La rivista 4Ruote nel suo recente articolo sul "diesel impazzito", ha sintetizzato in modo molto realistico l'atteggiamento delle Case: " Questo è l'ultimo atto di una vicenda che ha evidenziato come le Case vivano in un loro mondo ideale , senza preoccuparsi di quello reale, nel quale viaggiano i clienti delle loro diesel".
Le Case automobilistiche sono state colte impreparate per ciò che riguarda una tecnicamente corretta applicazione del filtro antiparticolato, pressate come erano dalle scadenze previste dalla normativa europea in materia di riduzione delle emissioni di polveri sottili (Pm10). Avrebbero dovuto quanto meno opporsi e chiedere un rinvio alla introduzione delle nuove limitazioni, almeno finchè i dispositivi dpf o fap non fossero realmente affidabili, non pericolosi e penalizzanti per gli utenti.
Questo, purtroppo, non è avvenuto ed i costruttori, con cinismo, improvvisazione e una certa dose di irresponsabilità hanno introdotto i filtri antiparticolato adattandoli (male) su vetture già esistenti nate senza, costretti ai noti artifici di funzionamento (post-iniezioni, ecc) che causano i noti problemi di affidabilità e sicurezza (oltre a maggiori costi supplementari per gli utenti, non preventivati).
E' comunque una brutta storia di cui non si intravede una conclusione positiva e le cui responsabilità vanno divise tra il legislatore, ottuso e prevenuto (ignora per partito preso o disinformazione le grandi fonti di emissioni di particolato e CO2) e le Case automobilistiche, complici per scelte di comodo a soli fini commerciali (l'acquisto "obbligato" delle diesel con filtro antiparticolato, pena la non circolazione). Ed è una magra consolazione sapere che certe Case avrebbero (il condizionale è d'obbligo) risolto i problemi adottando successivamente talune modifiche al sistema, come l'iniettore supplementare sul collettore di scarico o il filtro antiparticolato montato più vicino al motore. Perchè i fatti dimostrano che i clienti possessori delle vetture prodotte prima (parliamo di auto nuove), soggette ai noti problemi, sono di fatto abbandonati a se stessi, sballottati come marionette da Ponzio a Pilato, nel ridicolo "scaricabarile" tra fabbricante e concessionarie venditrici. In buona sostanza, non c'è la volontà, da parte delle Case costruttrici, di prendersi carico delle proprie responsabilità, alleviando quanto meno i gravi disagi e gli oneri economici gravanti sui propri clienti per colpe altrui.

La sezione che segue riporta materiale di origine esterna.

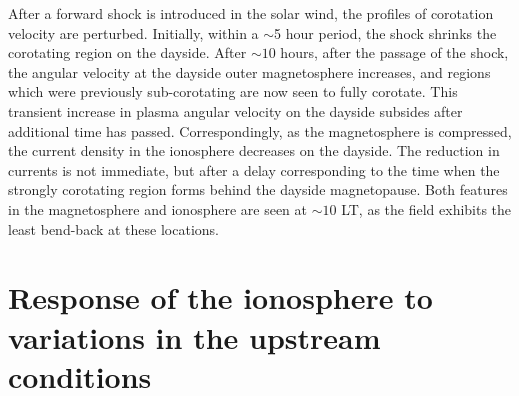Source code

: After a forward shock is introduced in the solar wind, the profiles of corotation velocity are perturbed. Initially, within a $\sim$5 hour period, the shock shrinks the corotating region on the dayside. After $\sim10$ hours, after the passage of the shock, the angular velocity at the dayside outer magnetosphere increases, and regions which were previously sub-corotating are now seen to fully corotate. This transient increase in plasma angular velocity on the dayside subsides after additional time has passed. Correspondingly, as the magnetosphere is compressed, the current density in the ionosphere decreases on the dayside. The reduction in currents is not immediate, but after a delay corresponding to the time  when the strongly corotating region forms behind the dayside magnetopause. Both features in the magnetosphere and ionosphere are seen at $\sim10$ LT, as the field exhibits the least bend-back at these locations. 

\section{Response of the ionosphere to variations in the upstream conditions}

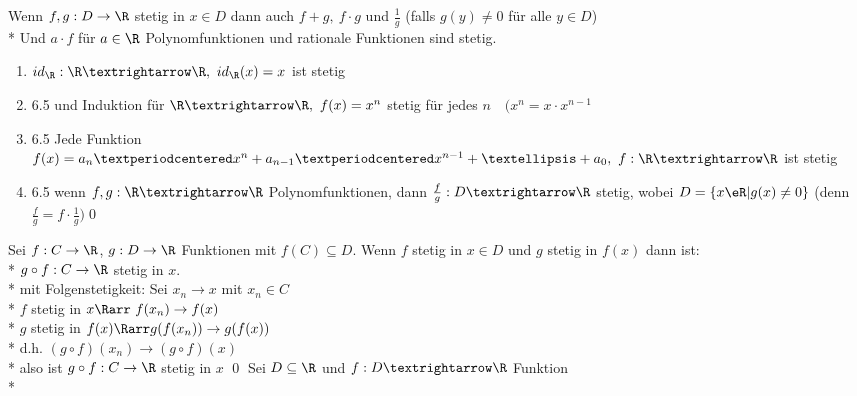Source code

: %
\wdh
{}
Wenn $f, g: D \to \R$ stetig in $x \in D$ dann auch $f + g,\ f · g$ und $\frac{1}{g}$ (falls $g(y) \neq 0$ für alle $y \in D$) \\*
Und $a \cdot f$ für $a \in \R$
Polynomfunktionen und rationale Funktionen sind stetig.
\bew
\begin{enumerate}
\item{$id_{\R}:\R→\R,\ id_{\R}(x)=x$ ist stetig}
\item{6.5 und Induktion \Rarr{} für $\R→\R,\ f(x)=x^n$ stetig für jedes $n\quad (x^n=x·x^{n-1}$}
\item{6.5 \Rarr{} Jede Funktion $f(x)=a_n·x^{n}+a_{n-1}·x^{n-1}+…+a_0,\ f:\R→\R$ ist stetig}
\item{6.5 \Rarr{} wenn $f,g:\R→\R$ Polynomfunktionen, dann $\frac{f}{g}:D→\R$ stetig, wobei $D=\{x\eR|g(x)\neq 0\}$ (denn $\frac{f}{g}=f·\frac{1}{g})$\qed}
\end{enumerate}
Sei $f: C \to \R$, $g: D \to \R$ Funktionen mit $f(C) \subseteq D$. Wenn $f$ stetig in $x \in D$ und $g$ stetig in $f(x)$ dann ist:\\*
$g \circ f: C \to \R$ stetig in $x$.\\*
\bew mit Folgenstetigkeit:
Sei $x_n \to x$ mit $x_n \in C$\\*
$f$ stetig in $x \Rarr \ f(x_n) \to f(x)$\\*
$g$ stetig in $f(x) \Rarr g(f(x_n)) \to g(f(x))$\\*
d.h. $(g \circ f)(x_n) \to (g \circ f)(x)$\\*
also ist $g \circ f: C \to \R$ stetig in $x$ \qed
{}
Sei $D\subseteq\R$ und $f:D→\R$ Funktion\\*
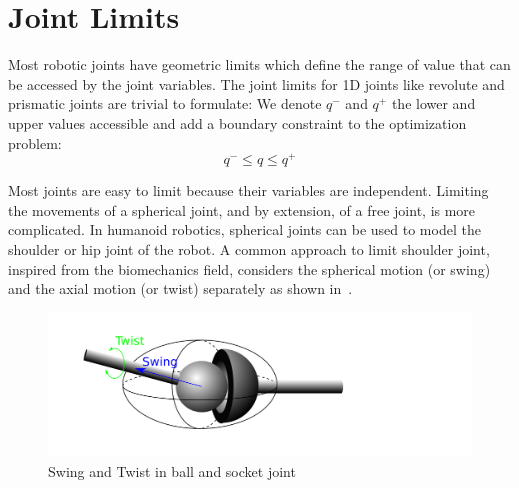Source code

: 

\section{Joint Limits}
\label{sec:joint_limits}


Most robotic joints have geometric limits which define the range of value that can be accessed by the joint variables.
The joint limits for 1D joints like revolute and prismatic joints are trivial to formulate: We denote $q^-$ and $q^+$ the lower and upper values accessible and add a boundary constraint to the optimization problem:
\begin{equation}
\label{eq:joint_limits}
  \boxed{q^- \leq q \leq q^+}
\end{equation}

Most joints are easy to limit because their variables are independent.
Limiting the movements of a spherical joint, and by extension, of a free joint, is more complicated.
In humanoid robotics, spherical joints can be used to model the shoulder or hip joint of the robot.
A common approach to limit shoulder joint, inspired from the biomechanics field, considers the spherical motion (or swing) and the axial motion (or twist) separately as shown in~.

\begin{figure}[htpb]
  \centering
  \includegraphics[width=0.7\linewidth]{ballAndSocket.pdf}
  \caption{Swing and Twist in ball and socket joint}
\label{fig:ballAndSocket}
\end{figure}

Inoltre, è opportuno sottolineare che le varie spiegazioni /giustificazioni riferite alla clientela per legittimare colpe che certo non ha (.. Lei usa troppo l'auto in città, oppure: lei fa percorsi troppo brevi, e via di questo passo), non hanno alcun valore giuridico, anzi stanno a dimostrare che il prodotto non è conforme all'uso cui è normalmente destinato (vedi Codice del Consumo) e non presenta le caratteristiche di funzionalità che ragionevolmente l'utente si attende.

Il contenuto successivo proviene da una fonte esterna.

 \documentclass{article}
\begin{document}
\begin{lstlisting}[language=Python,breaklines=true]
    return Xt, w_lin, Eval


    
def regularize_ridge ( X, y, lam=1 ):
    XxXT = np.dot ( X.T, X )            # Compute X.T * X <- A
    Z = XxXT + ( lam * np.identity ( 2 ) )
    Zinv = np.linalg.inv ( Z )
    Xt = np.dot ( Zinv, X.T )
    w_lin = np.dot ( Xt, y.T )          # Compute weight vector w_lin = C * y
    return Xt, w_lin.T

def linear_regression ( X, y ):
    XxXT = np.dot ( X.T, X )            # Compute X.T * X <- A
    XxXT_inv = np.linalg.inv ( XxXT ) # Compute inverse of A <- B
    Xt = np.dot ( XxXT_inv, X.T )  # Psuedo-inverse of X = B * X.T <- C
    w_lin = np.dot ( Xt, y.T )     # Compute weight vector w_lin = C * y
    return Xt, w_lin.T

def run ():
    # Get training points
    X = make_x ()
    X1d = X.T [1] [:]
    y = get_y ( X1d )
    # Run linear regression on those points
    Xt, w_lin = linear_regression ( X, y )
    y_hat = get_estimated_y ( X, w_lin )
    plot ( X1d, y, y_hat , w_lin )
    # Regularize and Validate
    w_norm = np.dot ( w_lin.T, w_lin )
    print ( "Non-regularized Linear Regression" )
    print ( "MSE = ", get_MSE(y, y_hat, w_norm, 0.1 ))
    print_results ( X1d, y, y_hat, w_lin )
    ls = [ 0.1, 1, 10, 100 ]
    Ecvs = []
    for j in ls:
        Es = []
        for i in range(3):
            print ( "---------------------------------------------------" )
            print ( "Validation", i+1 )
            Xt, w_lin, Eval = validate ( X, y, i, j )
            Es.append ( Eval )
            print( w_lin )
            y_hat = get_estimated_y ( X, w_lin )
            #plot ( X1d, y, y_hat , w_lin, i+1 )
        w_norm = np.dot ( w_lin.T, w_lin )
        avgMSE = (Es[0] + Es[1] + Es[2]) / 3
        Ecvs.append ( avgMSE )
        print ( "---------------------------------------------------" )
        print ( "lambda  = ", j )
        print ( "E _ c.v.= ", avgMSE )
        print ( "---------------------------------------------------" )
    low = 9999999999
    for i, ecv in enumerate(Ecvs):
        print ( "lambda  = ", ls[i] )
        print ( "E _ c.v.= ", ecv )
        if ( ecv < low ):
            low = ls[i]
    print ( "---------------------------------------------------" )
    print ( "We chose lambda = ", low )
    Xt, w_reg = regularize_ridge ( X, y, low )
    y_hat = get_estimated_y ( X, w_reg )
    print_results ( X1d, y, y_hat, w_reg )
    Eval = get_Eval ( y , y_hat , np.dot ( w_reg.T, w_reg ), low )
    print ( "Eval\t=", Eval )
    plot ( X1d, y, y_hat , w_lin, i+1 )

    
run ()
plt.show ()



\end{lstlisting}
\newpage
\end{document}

In Italia il consumatore ha poche possibilità di difesa: se agisce da solo, non resta che l'azione legale con le spese e i tempi lunghi che tutti conosciamo. Un'azione collettiva, tramite un ente difesa consumatori, sarebbe in teoria possibile ma nel nostro Paese manca una legge severa ed inesorabile nei confronti dei fabbricanti inadempienti come esiste negli USA.
Tuttavia l'arma infallibile del cliente-consumatore è la possibilità di scelta e il passa-parola sulle qualità o i difetti di un certo prodotto. E' statisticamente provato che un cliente scontento, ne crea almeno altri 50-60 fra conoscenti amici e parenti, non più disposti ad acquistare quel prodotto. E poi nel Web l'informazione circola (fortunatamente).